People representing items before the Sherman Planning & Zoning Commission are asked to approach the podium as their item is being read, but one recent item considered saw no one come forward because the request before the commission was from the city itself.
The commission unanimously approved a zoning change from a single family agricultural district to a one family residential development for multiple lots in the Preston Club Estates subdivision. The city approved the annexation of 459.6 acres of land in that development, which is on Sherman’s west side near the intersection of Highway 289 and U.S. Highway 82, in May of last year.
“Our ordinance for the city of Sherman on the annexed property is its annexed as (an) agriculture zone,” Director of Development Services Scott Shadden said to the commission. “Normally when we annex property it would come in as farmland and then it would be developed. This was all developed and then it came into the city.”
Shadden explained the zoning requirements of a single family agricultural district are different enough from how the homes were built that it makes most of the houses and their property setbacks nonconforming. To take care of the issue with the property setbacks, the city also requested an exception to allow the existing setbacks. That request was approved by the commission’s board of adjustments.
“So this request is to go single family residential, which is what the homes are, and to allow any existing structure have its setbacks,” Shadden said. “So they come into the city just like they are and we’ll make everybody legal. If you go to sell your house, the new lender would say it doesn’t conform to zoning, well, yeah it does because it went through this process. That’s the reason the city brought this request forward. It actually makes the existing nonconforming zoning and setbacks to be conforming.”

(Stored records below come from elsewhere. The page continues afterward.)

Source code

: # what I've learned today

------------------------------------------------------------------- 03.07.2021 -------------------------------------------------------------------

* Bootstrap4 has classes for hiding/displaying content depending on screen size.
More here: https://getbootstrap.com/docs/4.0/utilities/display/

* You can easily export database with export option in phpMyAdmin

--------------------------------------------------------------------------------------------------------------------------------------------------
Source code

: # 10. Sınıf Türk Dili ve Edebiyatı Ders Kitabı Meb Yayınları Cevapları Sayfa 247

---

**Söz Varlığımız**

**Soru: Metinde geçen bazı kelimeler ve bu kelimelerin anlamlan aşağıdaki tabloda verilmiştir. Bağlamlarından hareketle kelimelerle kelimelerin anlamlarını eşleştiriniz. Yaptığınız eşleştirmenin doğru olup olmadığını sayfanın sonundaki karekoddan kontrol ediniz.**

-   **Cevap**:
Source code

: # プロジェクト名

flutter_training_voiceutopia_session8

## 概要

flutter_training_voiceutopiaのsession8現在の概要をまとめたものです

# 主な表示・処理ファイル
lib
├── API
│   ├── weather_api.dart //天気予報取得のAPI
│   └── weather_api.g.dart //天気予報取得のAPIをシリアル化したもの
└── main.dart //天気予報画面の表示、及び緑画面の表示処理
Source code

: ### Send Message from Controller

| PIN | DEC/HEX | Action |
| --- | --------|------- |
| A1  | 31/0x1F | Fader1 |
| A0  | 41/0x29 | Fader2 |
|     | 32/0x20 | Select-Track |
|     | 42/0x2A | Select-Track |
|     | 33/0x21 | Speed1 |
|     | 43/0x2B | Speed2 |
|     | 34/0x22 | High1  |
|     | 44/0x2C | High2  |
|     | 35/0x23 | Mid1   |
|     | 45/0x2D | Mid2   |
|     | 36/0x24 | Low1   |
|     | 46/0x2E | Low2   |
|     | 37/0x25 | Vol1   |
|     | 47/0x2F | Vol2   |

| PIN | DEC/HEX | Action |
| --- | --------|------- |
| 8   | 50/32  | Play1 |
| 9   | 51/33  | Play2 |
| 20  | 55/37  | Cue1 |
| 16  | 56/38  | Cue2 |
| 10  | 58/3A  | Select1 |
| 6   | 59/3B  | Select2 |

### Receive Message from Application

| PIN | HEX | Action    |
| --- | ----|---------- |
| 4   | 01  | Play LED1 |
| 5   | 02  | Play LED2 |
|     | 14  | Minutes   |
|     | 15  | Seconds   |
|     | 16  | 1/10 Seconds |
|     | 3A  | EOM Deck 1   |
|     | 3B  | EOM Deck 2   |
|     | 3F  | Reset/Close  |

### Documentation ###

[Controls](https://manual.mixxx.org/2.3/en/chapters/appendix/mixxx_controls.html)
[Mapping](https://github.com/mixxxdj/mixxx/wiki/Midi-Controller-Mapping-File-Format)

Last year, city staff said the annexation request from Preston Club Estates was spurred by homeowners’ need for assistance with their water and sewer system. In a document provided to the City Council at that time, city staff noted 78 percent of the property owners for the 331 individual tracts of land in the area signed the petition requesting the annexation.
The commission held a public hearing on the proposed zoning change and exception for the existing property setbacks, but no one came forward to speak on either issue. Both requests were approved unanimously.
“In the past few months, we’ve had a few houses in this area that want to be built but obviously don’t conform to the new zoning, so this fixes that, which makes sense because the neighborhood is at least halfway built,” commission Chairman Clay Mahone said. “So it doesn’t make sense that half of the buildings have already established a certain look and a certain setback and for the new ones to not have to conform to that.”
In addition to the city taking over the development’s water and sewer system, Sherman also provides the area with police and fire protection, solid waste collection and disposal, bulk waste pickup and animal control services. City staff said Sherman officials expected to pay around $2 million for improvements to the area to provide the services needed to the annexed property including adding gravity sewer mains, a lift station and force main.